● **Dataset content**:
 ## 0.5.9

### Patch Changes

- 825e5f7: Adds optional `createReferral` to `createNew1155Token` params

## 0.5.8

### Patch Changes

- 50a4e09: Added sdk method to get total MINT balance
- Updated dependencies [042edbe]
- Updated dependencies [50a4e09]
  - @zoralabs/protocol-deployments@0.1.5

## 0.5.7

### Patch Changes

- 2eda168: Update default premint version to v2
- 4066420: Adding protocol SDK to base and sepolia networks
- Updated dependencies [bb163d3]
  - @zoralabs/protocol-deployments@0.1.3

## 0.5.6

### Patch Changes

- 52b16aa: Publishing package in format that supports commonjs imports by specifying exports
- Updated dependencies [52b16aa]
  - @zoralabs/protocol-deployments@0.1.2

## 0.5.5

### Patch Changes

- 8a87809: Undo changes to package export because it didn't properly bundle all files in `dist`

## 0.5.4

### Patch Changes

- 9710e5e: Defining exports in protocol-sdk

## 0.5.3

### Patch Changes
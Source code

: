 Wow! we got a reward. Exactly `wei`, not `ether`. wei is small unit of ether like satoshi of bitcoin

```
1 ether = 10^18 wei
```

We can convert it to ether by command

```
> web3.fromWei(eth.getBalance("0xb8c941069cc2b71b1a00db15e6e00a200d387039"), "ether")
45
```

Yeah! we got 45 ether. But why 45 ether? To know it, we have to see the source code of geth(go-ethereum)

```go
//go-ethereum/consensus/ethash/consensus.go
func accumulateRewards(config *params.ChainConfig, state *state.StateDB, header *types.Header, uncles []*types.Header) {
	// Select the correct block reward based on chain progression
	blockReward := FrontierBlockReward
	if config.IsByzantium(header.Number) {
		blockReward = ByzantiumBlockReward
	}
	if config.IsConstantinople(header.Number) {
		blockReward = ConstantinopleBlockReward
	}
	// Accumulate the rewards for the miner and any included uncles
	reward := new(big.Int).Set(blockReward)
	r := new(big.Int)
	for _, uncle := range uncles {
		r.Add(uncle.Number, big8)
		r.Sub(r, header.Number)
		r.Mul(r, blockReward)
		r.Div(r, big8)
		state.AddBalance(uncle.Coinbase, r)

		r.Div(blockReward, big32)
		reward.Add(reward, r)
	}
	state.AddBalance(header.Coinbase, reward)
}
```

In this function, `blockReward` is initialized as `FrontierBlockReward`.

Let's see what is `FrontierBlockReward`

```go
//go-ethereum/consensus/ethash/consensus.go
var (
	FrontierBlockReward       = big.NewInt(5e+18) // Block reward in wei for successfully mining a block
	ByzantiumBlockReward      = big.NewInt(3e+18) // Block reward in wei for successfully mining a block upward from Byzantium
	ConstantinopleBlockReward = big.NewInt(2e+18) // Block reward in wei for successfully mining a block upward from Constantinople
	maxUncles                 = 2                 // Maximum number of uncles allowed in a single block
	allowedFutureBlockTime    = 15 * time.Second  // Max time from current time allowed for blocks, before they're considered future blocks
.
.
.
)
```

● **Task objective**: Would you output the material above once more, exactly as given?

● **Final answer**:
 ## 0.5.9

### Patch Changes

- 825e5f7: Adds optional `createReferral` to `createNew1155Token` params

## 0.5.8

### Patch Changes

- 50a4e09: Added sdk method to get total MINT balance
- Updated dependencies [042edbe]
- Updated dependencies [50a4e09]
  - @zoralabs/protocol-deployments@0.1.5

## 0.5.7

### Patch Changes

- 2eda168: Update default premint version to v2
- 4066420: Adding protocol SDK to base and sepolia networks
- Updated dependencies [bb163d3]
  - @zoralabs/protocol-deployments@0.1.3

## 0.5.6

### Patch Changes

- 52b16aa: Publishing package in format that supports commonjs imports by specifying exports
- Updated dependencies [52b16aa]
  - @zoralabs/protocol-deployments@0.1.2

## 0.5.5

### Patch Changes

- 8a87809: Undo changes to package export because it didn't properly bundle all files in `dist`

## 0.5.4

### Patch Changes

- 9710e5e: Defining exports in protocol-sdk

## 0.5.3

### Patch Changes
Source code

: Wow! we got a reward. Exactly `wei`, not `ether`. wei is small unit of ether like satoshi of bitcoin

```
1 ether = 10^18 wei
```

We can convert it to ether by command

```
> web3.fromWei(eth.getBalance("0xb8c941069cc2b71b1a00db15e6e00a200d387039"), "ether")
45
```

Yeah! we got 45 ether. But why 45 ether? To know it, we have to see the source code of geth(go-ethereum)

```go
//go-ethereum/consensus/ethash/consensus.go
func accumulateRewards(config *params.ChainConfig, state *state.StateDB, header *types.Header, uncles []*types.Header) {
	// Select the correct block reward based on chain progression
	blockReward := FrontierBlockReward
	if config.IsByzantium(header.Number) {
		blockReward = ByzantiumBlockReward
	}
	if config.IsConstantinople(header.Number) {
		blockReward = ConstantinopleBlockReward
	}
	// Accumulate the rewards for the miner and any included uncles
	reward := new(big.Int).Set(blockReward)
	r := new(big.Int)
	for _, uncle := range uncles {
		r.Add(uncle.Number, big8)
		r.Sub(r, header.Number)
		r.Mul(r, blockReward)
		r.Div(r, big8)
		state.AddBalance(uncle.Coinbase, r)

		r.Div(blockReward, big32)
		reward.Add(reward, r)
	}
	state.AddBalance(header.Coinbase, reward)
}
```

In this function, `blockReward` is initialized as `FrontierBlockReward`.

Let's see what is `FrontierBlockReward`

```go
//go-ethereum/consensus/ethash/consensus.go
var (
	FrontierBlockReward       = big.NewInt(5e+18) // Block reward in wei for successfully mining a block
	ByzantiumBlockReward      = big.NewInt(3e+18) // Block reward in wei for successfully mining a block upward from Byzantium
	ConstantinopleBlockReward = big.NewInt(2e+18) // Block reward in wei for successfully mining a block upward from Constantinople
	maxUncles                 = 2                 // Maximum number of uncles allowed in a single block
	allowedFutureBlockTime    = 15 * time.Second  // Max time from current time allowed for blocks, before they're considered future blocks
.
.
.
)
```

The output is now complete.